Ⅲ 『明暗』画学生原の手紙に登場する叔父叔母。

◇結婚披露招待状。
Ⅰ 『三四郎』後日譚「森の女」で印象的。三四郎宛と野々宮宛の2通。
Ⅱ 『行人』岡田お兼さんではない。佐野お貞さんでもない。この2通ではなかった。小説に書かれたのは、一郎の友人Kが出した、一郎お直連名の招待状であった。
Ⅲ 『明暗』関と清子。津田と延子。2通の招待状以外に、結婚式については何も語られない。

◇書画骨董。
Ⅰ 『門』家の骨董で唯一残った抱一の屏風。
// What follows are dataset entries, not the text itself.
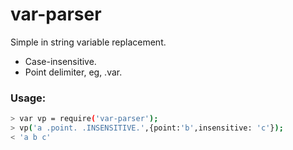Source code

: # var-parser
Simple in string variable replacement.
 * Case-insensitive.
 * Point delimiter, eg, .var.

### Usage:

```sh
> var vp = require('var-parser');
> vp('a .point. .INSENSITIVE.',{point:'b',insensitive: 'c'});
< 'a b c'
```


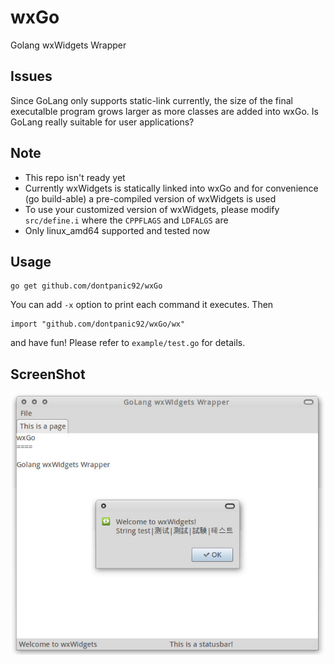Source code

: wxGo
====

Golang wxWidgets Wrapper

Issues
----

Since GoLang only supports static-link currently, the size of the final executalble program grows larger as more classes are added into wxGo. Is GoLang really suitable for user applications?

Note
----

- This repo isn't ready yet
- Currently wxWidgets is statically linked into wxGo and for convenience (go build-able) a pre-compiled version of wxWidgets is used
- To use your customized version of wxWidgets, please modify `src/define.i` where the `CPPFLAGS` and `LDFALGS` are
- Only linux_amd64 supported and tested now

Usage
----

```
go get github.com/dontpanic92/wxGo
```

You can add `-x` option to print each command it executes. Then

```
import "github.com/dontpanic92/wxGo/wx"
```

and have fun! Please refer to `example/test.go` for details.

ScreenShot
----

![screenshot](./example/screenshot.jpg)
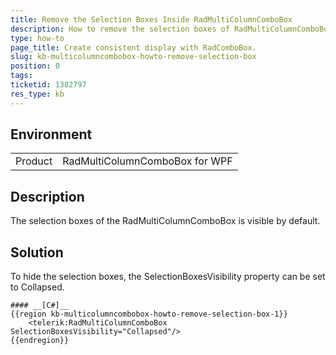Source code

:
 ```yaml
---
title: Remove the Selection Boxes Inside RadMultiColumnComboBox
description: How to remove the selection boxes of RadMultiColumnComboBox
type: how-to
page_title: Create consistent display with RadComboBox.
slug: kb-multicolumncombobox-howto-remove-selection-box
position: 0
tags: 
ticketid: 1382797
res_type: kb
---
```


## Environment
<table>
	<tr>
		<td>Product</td>
		<td>RadMultiColumnComboBox for WPF</td>
	</tr>
</table>


## Description
The selection boxes of the RadMultiColumnComboBox is visible by default.

## Solution
To hide the selection boxes, the SelectionBoxesVisibility property can be set to Collapsed.

	#### __[C#]__
	{{region kb-multicolumncombobox-howto-remove-selection-box-1}}
		<telerik:RadMultiColumnComboBox SelectionBoxesVisibility="Collapsed"/>
	{{endregion}}
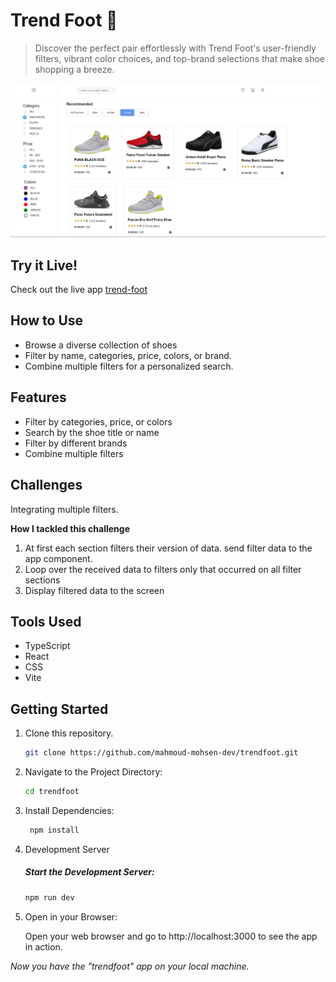 # Trend Foot 👟

> Discover the perfect pair effortlessly with Trend Foot's user-friendly filters, vibrant color choices, and top-brand selections that make shoe shopping a breeze.

<img src='./public/trendfoot-preview.png'></img>

## Try it Live!

Check out the live app [trend-foot](https://mahmoud-mohsen-dev.github.io/trend-foot/)

## How to Use

-   Browse a diverse collection of shoes
-   Filter by name, categories, price, colors, or brand.
-   Combine multiple filters for a personalized search.

## Features

-   Filter by categories, price, or colors
-   Search by the shoe title or name
-   Filter by different brands
-   Combine multiple filters

## Challenges

Integrating multiple filters.

**How I tackled this challenge**

1. At first each section filters their version of data. send filter data to the app component.
2. Loop over the received data to filters only that occurred on all filter sections
3. Display filtered data to the screen

## Tools Used

-   TypeScript
-   React
-   CSS
-   Vite

## Getting Started

1. Clone this repository.

    ```bash
    git clone https://github.com/mahmoud-mohsen-dev/trendfoot.git
    ```

2. Navigate to the Project Directory:
    ```bash
    cd trendfoot
    ```
3. Install Dependencies:

    ```bash
     npm install
    ```

4. Development Server

    ##### Start the Development Server:

    ```bash
    npm run dev
    ```

5. Open in your Browser:

    Open your web browser and go to http://localhost:3000 to see the app in action.

_Now you have the "trendfoot" app on your local machine._
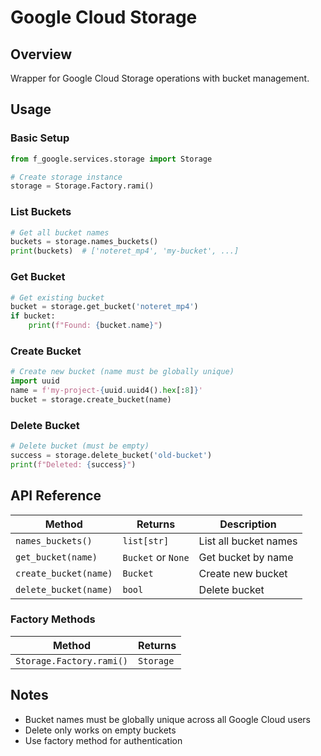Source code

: # Google Cloud Storage

## Overview
Wrapper for Google Cloud Storage operations with bucket management.

## Usage

### Basic Setup
```python
from f_google.services.storage import Storage

# Create storage instance
storage = Storage.Factory.rami()
```

### List Buckets
```python
# Get all bucket names
buckets = storage.names_buckets()
print(buckets)  # ['noteret_mp4', 'my-bucket', ...]
```

### Get Bucket
```python
# Get existing bucket
bucket = storage.get_bucket('noteret_mp4')
if bucket:
    print(f"Found: {bucket.name}")
```

### Create Bucket
```python
# Create new bucket (name must be globally unique)
import uuid
name = f'my-project-{uuid.uuid4().hex[:8]}'
bucket = storage.create_bucket(name)
```

### Delete Bucket
```python
# Delete bucket (must be empty)
success = storage.delete_bucket('old-bucket')
print(f"Deleted: {success}")
```

## API Reference

| Method | Returns | Description |
|--------|---------|-------------|
| `names_buckets()` | `list[str]` | List all bucket names |
| `get_bucket(name)` | `Bucket` or `None` | Get bucket by name |
| `create_bucket(name)` | `Bucket` | Create new bucket |
| `delete_bucket(name)` | `bool` | Delete bucket |

### Factory Methods
| Method | Returns |
|--------|---------|
| `Storage.Factory.rami()` | `Storage` |

## Notes
- Bucket names must be globally unique across all Google Cloud users
- Delete only works on empty buckets
- Use factory method for authentication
宗助が墨で悪戯した岸岱の虎の画。
Ⅱ 『行人』上野の表慶館の展示物。下宿する二郎が床の間用に父から借りた、禅の謎解きのような懸物。
Ⅲ 『道草』汚い達磨の掛軸。北魏の二十品という石摺。

◇「ご勉強?」のセリフ。
Ⅰ 『門』御米が宗助に。
Ⅱ 『心』御嬢さんが先生の部屋の入口で。
Ⅲ 『明暗』お延が津田に。

 書画骨董は『坊っちゃん』と『草枕』に頻出。「ご勉強?」も『草枕』那美さんが画工にかけたのが第1号。外国語に訳しにくいセリフの随一であろう。叔父による世襲財産の横領という興醒めな事件は、『門』が嚆矢とされるようだが、『坊っちゃん』や『それから』代助も、それぞれに「叔父」であり、甥(兄の子)によって将来訴追される可能性がなくはないことは前述した。披露宴の招待状も、読者の目に触れるのは『三四郎』が最初であろうが、『猫』のラストシーンで多々良三平が金田富子との結婚が決まったことを(ビール持参で)報告に参上したとき、苦沙弥家に集まった全員に、1人1人直接出席の依頼をしている(天邪鬼の苦沙弥以外は快諾)。これはより丁重な「披露宴招待状」と言えるだろう。その際に飲み残したビールで吾輩が落命したことを思うと、美禰子の結婚による三四郎や野々宮宗八の失意など、物の数ではあるまい。この後も漱石の作品世界では、結婚譚にお目出度い気分が付着することは、一切なかった。